Information provided Start Marker
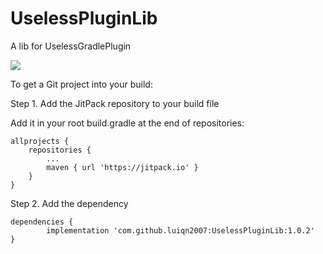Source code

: # UselessPluginLib
A lib for UselessGradlePlugin

[![](https://jitpack.io/v/luiqn2007/UselessPluginLib.svg)](https://jitpack.io/#luiqn2007/UselessPluginLib)

To get a Git project into your build:

Step 1. Add the JitPack repository to your build file

Add it in your root build.gradle at the end of repositories:

	allprojects {
		repositories {
			...
			maven { url 'https://jitpack.io' }
		}
	}

Step 2. Add the dependency

	dependencies {
	        implementation 'com.github.luiqn2007:UselessPluginLib:1.0.2'
	}

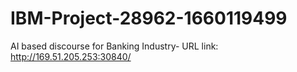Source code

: # IBM-Project-28962-1660119499
AI based discourse for Banking Industry-
URL link: http://169.51.205.253:30840/
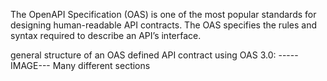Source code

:The OpenAPI Specification (OAS) is one of the most popular standards for designing human-readable API contracts. The OAS specifies the rules and syntax required to describe an API’s interface. 

general structure of an OAS defined API contract using OAS 3.0:
-----IMAGE---
Many different sections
Information provided End Marker
=== Your task ===
Each line in the listing above that includes "Step" is to be copied.

=== Task output ===
Step 1. Add the JitPack repository to your build file
Step 2. Add the dependency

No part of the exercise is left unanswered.